Senior President of Tribunals
- In office 19 September 2020 – 1 August 2025
- Monarchs: Elizabeth II Charles III
- Preceded by: Sir Ernest Ryder
- Succeeded by: James Dingemans

Lord Justice of Appeal
- In office 2 November 2015 – 18 September 2020
- Monarchs: Elizabeth II Charles III
- Preceded by: Lord Justice Aikens

High Court Judge Queen's Bench Division
- In office 2010–2015

Personal details
- Born: 20 September 1956 (age 69)
- Alma mater: St John's College, Oxford

= Keith Lindblom =

Sir Keith John Lindblom, PC (born 20 September 1956), styled The Rt Hon Sir Keith Lindblom, is a King's Counsel and former Lord Justice of Appeal in the Court of Appeal.

==Career==
He was educated at Whitgift School and St John's College, Oxford. He was subsequently called to the Bar in 1980 and touched cloth in 1996 to become a Queen's Counsel. He was appointed as a Recorder in 2001 and a deputy High Court Judge in 2009.

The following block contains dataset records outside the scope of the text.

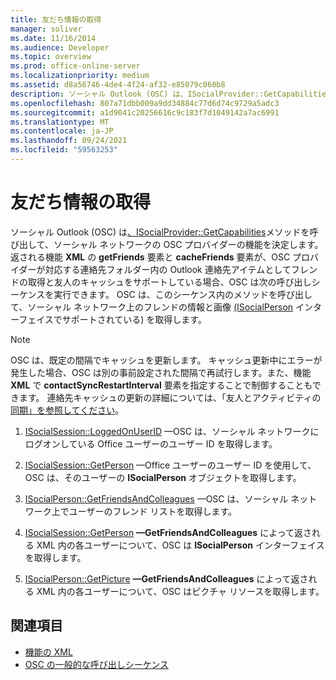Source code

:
 ```yaml
---
title: 友だち情報の取得
manager: soliver
ms.date: 11/16/2014
ms.audience: Developer
ms.topic: overview
ms.prod: office-online-server
ms.localizationpriority: medium
ms.assetid: d8a56746-4de4-4f24-af32-e85079c060b8
description: ソーシャル Outlook (OSC) は、ISocialProvider::GetCapabilities メソッドを呼び出して、ソーシャル ネットワークの OSC プロバイダーの機能を決定します。
ms.openlocfilehash: 807a71dbb009a9dd34884c77d6d74c9729a5adc3
ms.sourcegitcommit: a1d9041c20256616c9c183f7d1049142a7ac6991
ms.translationtype: MT
ms.contentlocale: ja-JP
ms.lasthandoff: 09/24/2021
ms.locfileid: "59563253"
---
```

# <a name="getting-friends-information"></a>友だち情報の取得

ソーシャル Outlook (OSC) は[、ISocialProvider::GetCapabilities](isocialprovider-getcapabilities.md)メソッドを呼び出して、ソーシャル ネットワークの OSC プロバイダーの機能を決定します。 返される機能 **XML** の **getFriends** 要素と **cacheFriends** 要素が、OSC プロバイダーが対応する連絡先フォルダー内の Outlook 連絡先アイテムとしてフレンドの取得と友人のキャッシュをサポートしている場合、OSC は次の呼び出しシーケンスを実行できます。 OSC は、このシーケンス内のメソッドを呼び出して、ソーシャル ネットワーク上のフレンドの情報と画像 [(ISocialPerson](isocialpersoniunknown.md) インターフェイスでサポートされている) を取得します。 
  
> [!NOTE]
> OSC は、既定の間隔でキャッシュを更新します。 キャッシュ更新中にエラーが発生した場合、OSC は別の事前設定された間隔で再試行します。また、機能 **XML** で **contactSyncRestartInterval** 要素を指定することで制御することもできます。 連絡先キャッシュの更新の詳細については、「友人とアクティビティの [同期」を参照してください](synchronizing-friends-and-activities.md)。 
  
1. [ISocialSession::LoggedOnUserID](isocialsession-loggedonuserid.md) —OSC は、ソーシャル ネットワークにログオンしている Office ユーザーのユーザー ID を取得します。 
    
2. [ISocialSession::GetPerson](isocialsession-getperson.md) —Office ユーザーのユーザー ID を使用して、OSC は、そのユーザーの **ISocialPerson** オブジェクトを取得します。 
    
3. [ISocialPerson::GetFriendsAndColleagues](isocialperson-getfriendsandcolleagues.md) —OSC は、ソーシャル ネットワーク上でユーザーのフレンド リストを取得します。 
    
4. [ISocialSession::GetPerson](isocialsession-getperson.md) **—GetFriendsAndColleagues** によって返される XML 内の各ユーザーについて、OSC は **ISocialPerson** インターフェイスを取得します。 
    
5. [ISocialPerson::GetPicture](isocialperson-getpicture.md) **—GetFriendsAndColleagues** によって返される XML 内の各ユーザーについて、OSC はピクチャ リソースを取得します。
    
## <a name="see-also"></a>関連項目

- [機能の XML](xml-for-capabilities.md)
- [OSC の一般的な呼び出しシーケンス](osc-typical-calling-sequences.md)

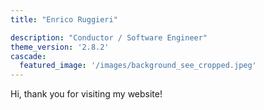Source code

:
 ```yaml
---
title: "Enrico Ruggieri"

description: "Conductor / Software Engineer"
theme_version: '2.8.2'
cascade:
  featured_image: '/images/background_see_cropped.jpeg'
---
```

Hi, thank you for visiting my website! 
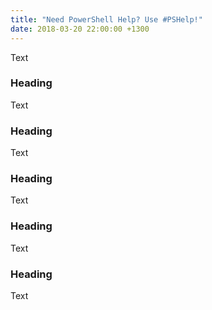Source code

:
 ```yaml
---
title: "Need PowerShell Help? Use #PSHelp!"
date: 2018-03-20 22:00:00 +1300
---
```


Text

### Heading

Text

### Heading

Text

### Heading

Text

### Heading

Text

### Heading

Text
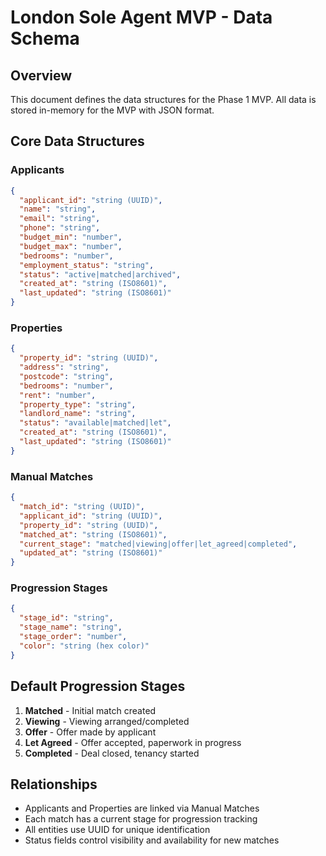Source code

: # London Sole Agent MVP - Data Schema

## Overview
This document defines the data structures for the Phase 1 MVP. All data is stored in-memory for the MVP with JSON format.

## Core Data Structures

### Applicants
```json
{
  "applicant_id": "string (UUID)",
  "name": "string",
  "email": "string",
  "phone": "string",
  "budget_min": "number",
  "budget_max": "number",
  "bedrooms": "number",
  "employment_status": "string",
  "status": "active|matched|archived",
  "created_at": "string (ISO8601)",
  "last_updated": "string (ISO8601)"
}
```

### Properties
```json
{
  "property_id": "string (UUID)",
  "address": "string",
  "postcode": "string",
  "bedrooms": "number",
  "rent": "number",
  "property_type": "string",
  "landlord_name": "string",
  "status": "available|matched|let",
  "created_at": "string (ISO8601)",
  "last_updated": "string (ISO8601)"
}
```

### Manual Matches
```json
{
  "match_id": "string (UUID)",
  "applicant_id": "string (UUID)",
  "property_id": "string (UUID)",
  "matched_at": "string (ISO8601)",
  "current_stage": "matched|viewing|offer|let_agreed|completed",
  "updated_at": "string (ISO8601)"
}
```

### Progression Stages
```json
{
  "stage_id": "string",
  "stage_name": "string",
  "stage_order": "number",
  "color": "string (hex color)"
}
```

## Default Progression Stages
1. **Matched** - Initial match created
2. **Viewing** - Viewing arranged/completed
3. **Offer** - Offer made by applicant
4. **Let Agreed** - Offer accepted, paperwork in progress
5. **Completed** - Deal closed, tenancy started

## Relationships
- Applicants and Properties are linked via Manual Matches
- Each match has a current stage for progression tracking
- All entities use UUID for unique identification
- Status fields control visibility and availability for new matches

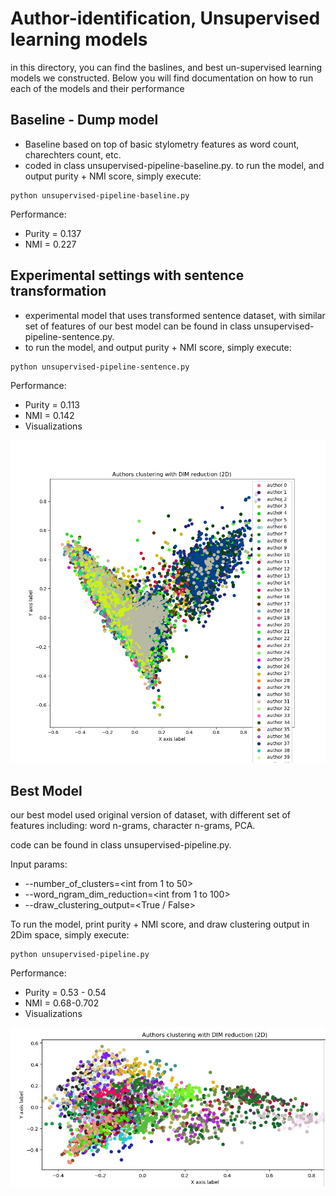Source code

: # Author-identification, Unsupervised learning models
in this directory, you can find the baslines, and best un-supervised learning models we constructed.
Below you will find documentation on how to run each of the models and their performance

## Baseline - Dump model
* Baseline based on top of basic stylometry features as word count, charechters count, etc.
* coded in class unsupervised-pipeline-baseline.py.
to run the model, and output purity + NMI score, simply execute:
```
python unsupervised-pipeline-baseline.py
```
Performance:
* Purity = 0.137
* NMI = 0.227

## Experimental settings with sentence transformation
* experimental model that uses transformed sentence dataset, with similar set of features of our best model
can be found in class unsupervised-pipeline-sentence.py.
* to run the model, and output purity + NMI score, simply execute:
```
python unsupervised-pipeline-sentence.py
```

Performance:
* Purity = 0.113
* NMI = 0.142
* Visualizations

![](../../exps/unsupervised/2d_clustering_sentences.png?raw=true&s=100 "sentences output")
## Best Model
our best model used original version of dataset, with different set of features including: word n-grams, character n-grams, PCA.

code can be found in class unsupervised-pipeline.py.

Input params:
* --number_of_clusters=<int from 1 to 50>
* --word_ngram_dim_reduction=<int from 1 to 100>
* --draw_clustering_output=<True / False>

To run the model, print purity + NMI score, and draw clustering output in 2Dim space, simply execute:
```
python unsupervised-pipeline.py
```
Performance:
* Purity = 0.53 - 0.54
* NMI = 0.68-0.702
* Visualizations
   
![Alt text](../../exps/unsupervised/50_clustersA.JPG?raw=true "model clustering output")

He was approved as a Justice of the High Court in 2010 and assigned to the Queen's Bench Division, being awarded the customary knighthood. He heard the first instance proceedings concerning legality of the Occupy London movement outside St. Paul's Cathedral.

Lindblom was appointed as President of the Upper Tribunal Lands Chamber on 1 January 2013. He was appointed as a Lord Justice of Appeal on 2 November 2015. He was appointed to the Privy Council of the United Kingdom in 2016.

Lord Justice Lindblom was appointed as Senior President of Tribunals effective from 19 September 2020 following the retirement of Sir Ernest Ryder.